== What to do ==
From the entries below, please output exactly the lines starting at the one containing "API | Назначение |" and ending at the one containing "при выполнении |", both included.

== Available records ==
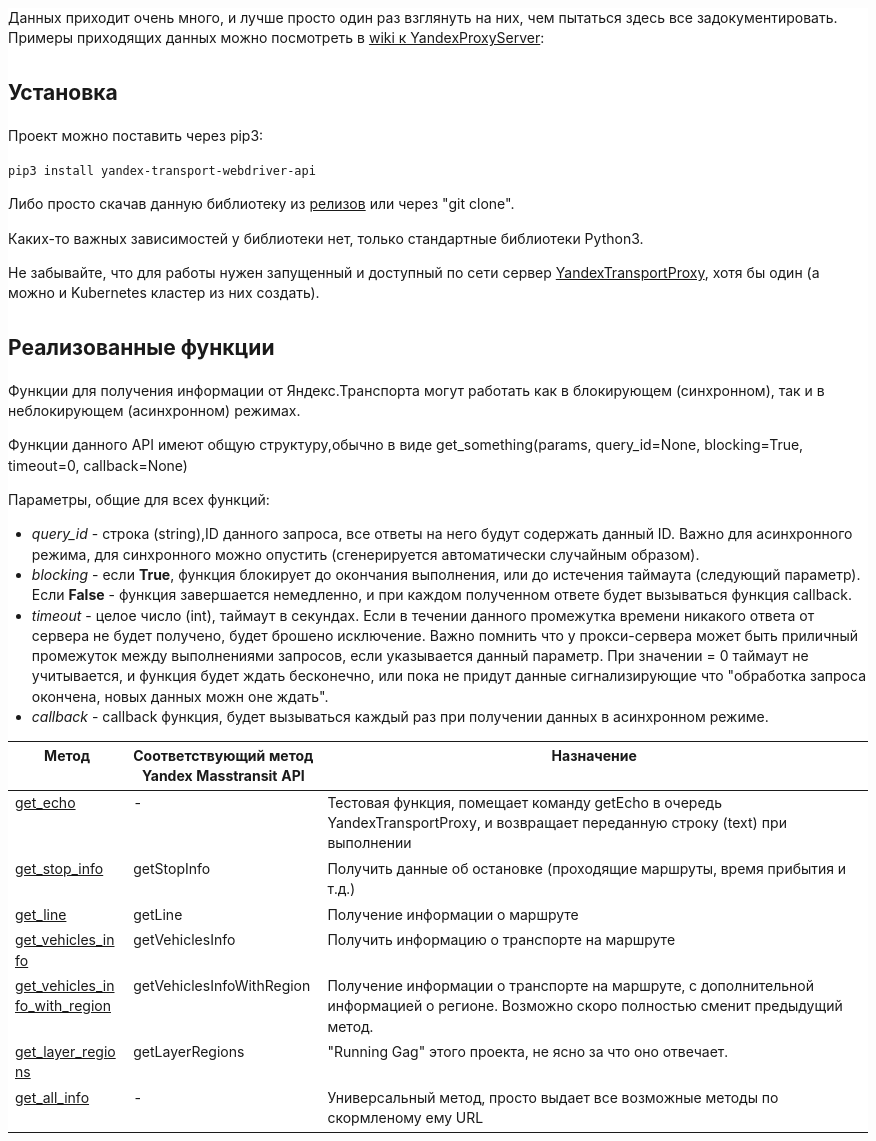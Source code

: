 Данных приходит очень много, и лучше просто один раз взглянуть на них, чем пытаться здесь все задокументировать.
Примеры приходящих данных можно посмотреть в [wiki к YandexProxyServer](https://github.com/OwlSoul/YandexTransportProxy/wiki):

## Установка

Проект можно поставить через pip3:

```
pip3 install yandex-transport-webdriver-api
```

Либо просто скачав данную библиотеку из [релизов](https://github.com/OwlSoul/YandexTransportWebdriverAPI-Python/releases) или через "git clone".

Каких-то важных зависимостей у библиотеки нет, только стандартные библиотеки Python3.

Не забывайте, что для работы нужен запущенный и доступный по сети сервер [YandexTransportProxy](https://github.com/OwlSoul/YandexTransportProxy), хотя бы один (а можно и Kubernetes кластер из них создать).

## Реализованные функции
Функции для получения информации от Яндекс.Транспорта могут работать как в блокирующем (синхронном), так и в неблокирующем (асинхронном) режимах.

Функции данного API имеют общую структуру,обычно в виде get_something(params, query_id=None, blocking=True, timeout=0, callback=None)

Параметры, общие для всех функций:

* _query_id_ - строка (string),ID данного запроса, все ответы на него будут содержать данный ID. Важно для асинхронного режима, для синхронного можно опустить (сгенерируется автоматически случайным образом).
* _blocking_ - если **True**, функция блокирует до окончания выполнения, или до истечения таймаута (следующий параметр). Если **False** - функция завершается немедленно, и при каждом полученном ответе будет вызываться функция callback.
* _timeout_ - целое число (int), таймаут в секундах. Если в течении данного промежутка времени никакого ответа от сервера не будет получено, будет брошено исключение. Важно помнить что у прокси-сервера может быть приличный промежуток между выполнениями запросов, если указывается данный параметр. При значении = 0 таймаут не учитывается, и функция будет ждать бесконечно, или пока не придут данные сигнализирующие что "обработка запроса окончена, новых данных можн оне ждать".
* _callback_ - callback функция, будет вызываться каждый раз при получении данных в асинхронном режиме.

| Метод | Соответствующий метод Yandex Masstransit API | Назначение |
|-----|-----|-----|
| [get_echo](https://github.com/OwlSoul/YandexTransportWebdriverAPI-Python/wiki/%D0%9C%D0%B5%D1%82%D0%BE%D0%B4:-get_echo) | - | Тестовая функция, помещает команду getEcho в очередь YandexTransportProxy, и возвращает переданную строку (text) при выполнении |
| [get_stop_info](https://github.com/OwlSoul/YandexTransportWebdriverAPI-Python/wiki/%D0%9C%D0%B5%D1%82%D0%BE%D0%B4:-get_stop_info) | getStopInfo | Получить данные об остановке (проходящие маршруты, время прибытия и т.д.) |
| [get_line](https://github.com/OwlSoul/YandexTransportWebdriverAPI-Python/wiki/%D0%9C%D0%B5%D1%82%D0%BE%D0%B4:-get_line) | getLine | Получение информации о маршруте |
|[get_vehicles_info](https://github.com/OwlSoul/YandexTransportWebdriverAPI-Python/wiki/%D0%9C%D0%B5%D1%82%D0%BE%D0%B4:-get_vehicles_info)|getVehiclesInfo| Получить информацию о транспорте на маршруте|
|[get_vehicles_info_with_region](https://github.com/OwlSoul/YandexTransportWebdriverAPI-Python/wiki/%D0%9C%D0%B5%D1%82%D0%BE%D0%B4:-get_vehicles_info_with_region) | getVehiclesInfoWithRegion | Получение информации о транспорте на маршруте, с дополнительной информацией о регионе. Возможно скоро полностью сменит предыдущий метод. |
|[get_layer_regions](https://github.com/OwlSoul/YandexTransportWebdriverAPI-Python/wiki/%D0%9C%D0%B5%D1%82%D0%BE%D0%B4:-get_layer_regions)| getLayerRegions | "Running Gag" этого проекта, не ясно за что оно отвечает. |
|[get_all_info](https://github.com/OwlSoul/YandexTransportWebdriverAPI-Python/wiki/%D0%9C%D0%B5%D1%82%D0%BE%D0%B4:-get_all_info)| - |Универсальный метод, просто выдает все возможные методы по скормленому ему URL|
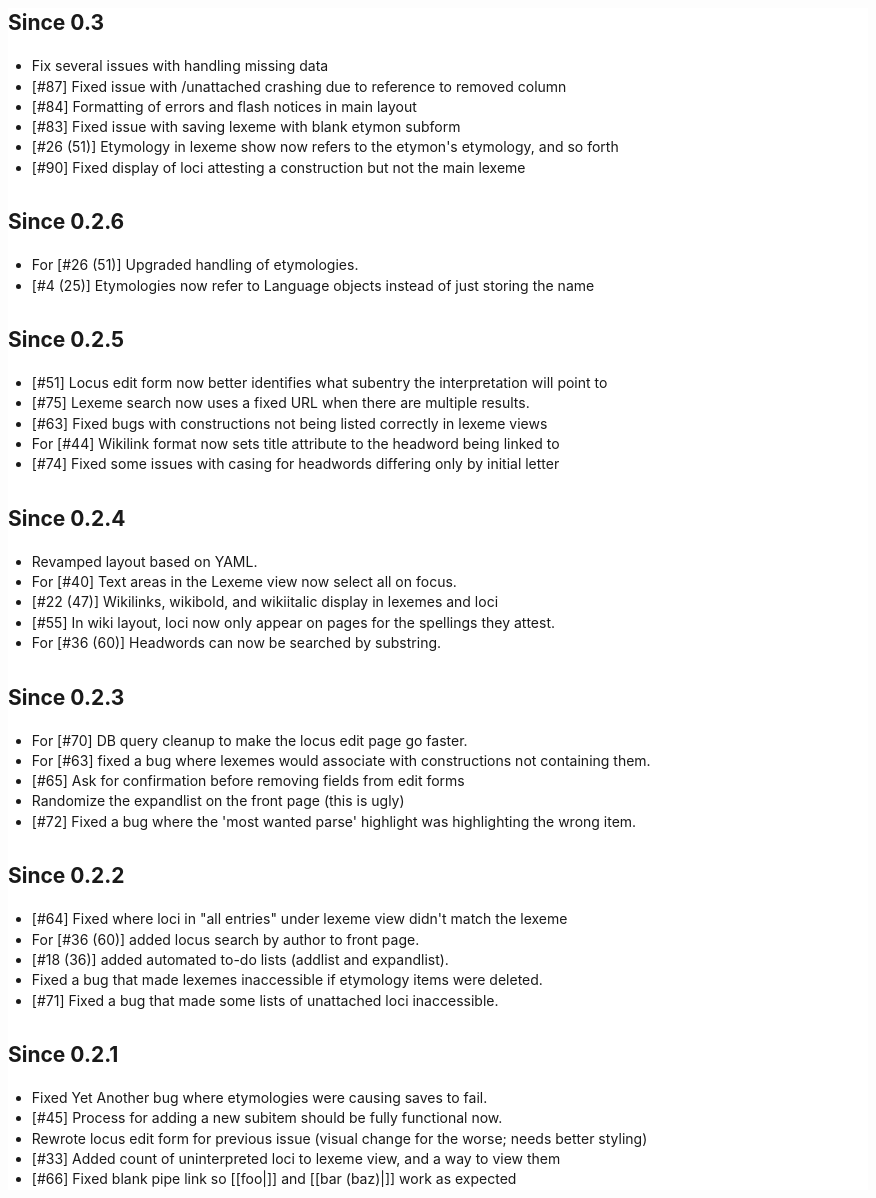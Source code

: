 ## Since 0.3
* Fix several issues with handling missing data
* [#87] Fixed issue with /unattached crashing due to reference to removed column
* [#84] Formatting of errors and flash notices in main layout
* [#83] Fixed issue with saving lexeme with blank etymon subform
* [#26 (51)] Etymology in lexeme show now refers to the etymon's etymology, and so forth
* [#90] Fixed display of loci attesting a construction but not the main lexeme

## Since 0.2.6
* For [#26 (51)] Upgraded handling of etymologies.
* [#4 (25)] Etymologies now refer to Language objects instead of just storing the name 

## Since 0.2.5
* [#51] Locus edit form now better identifies what subentry the interpretation will point to
* [#75] Lexeme search now uses a fixed URL when there are multiple results.
* [#63] Fixed bugs with constructions not being listed correctly in lexeme views
* For [#44] Wikilink format now sets title attribute to the headword being linked to
* [#74] Fixed some issues with casing for headwords differing only by initial letter

## Since 0.2.4
* Revamped layout based on YAML.  
* For [#40] Text areas in the Lexeme view now select all on focus.
* [#22 (47)] Wikilinks, wikibold, and wikiitalic display in lexemes and loci
* [#55] In wiki layout, loci now only appear on pages for the spellings they attest.
* For [#36 (60)] Headwords can now be searched by substring.

## Since 0.2.3
* For [#70] DB query cleanup to make the locus edit page go faster.
* For [#63] fixed a bug where lexemes would associate with constructions not containing them.
* [#65] Ask for confirmation before removing fields from edit forms
* Randomize the expandlist on the front page (this is ugly)
* [#72] Fixed a bug where the 'most wanted parse' highlight was highlighting the wrong item.

## Since 0.2.2
* [#64] Fixed where loci in "all entries" under lexeme view didn't match the lexeme
* For [#36 (60)] added locus search by author to front page.
* [#18 (36)] added automated to-do lists (addlist and expandlist).
* Fixed a bug that made lexemes inaccessible if etymology items were deleted.
* [#71] Fixed a bug that made some lists of unattached loci inaccessible. 

## Since 0.2.1
* Fixed Yet Another bug where etymologies were causing saves to fail.
* [#45] Process for adding a new subitem should be fully functional now.
* Rewrote locus edit form for previous issue (visual change for the worse; needs better styling)
* [#33] Added count of uninterpreted loci to lexeme view, and a way to view them
* [#66] Fixed blank pipe link so [[foo|]] and [[bar (baz)|]] work as expected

== Written answer ==
| Метод | Соответствующий метод Yandex Masstransit API | Назначение |
|-----|-----|-----|
| [get_echo](https://github.com/OwlSoul/YandexTransportWebdriverAPI-Python/wiki/%D0%9C%D0%B5%D1%82%D0%BE%D0%B4:-get_echo) | - | Тестовая функция, помещает команду getEcho в очередь YandexTransportProxy, и возвращает переданную строку (text) при выполнении |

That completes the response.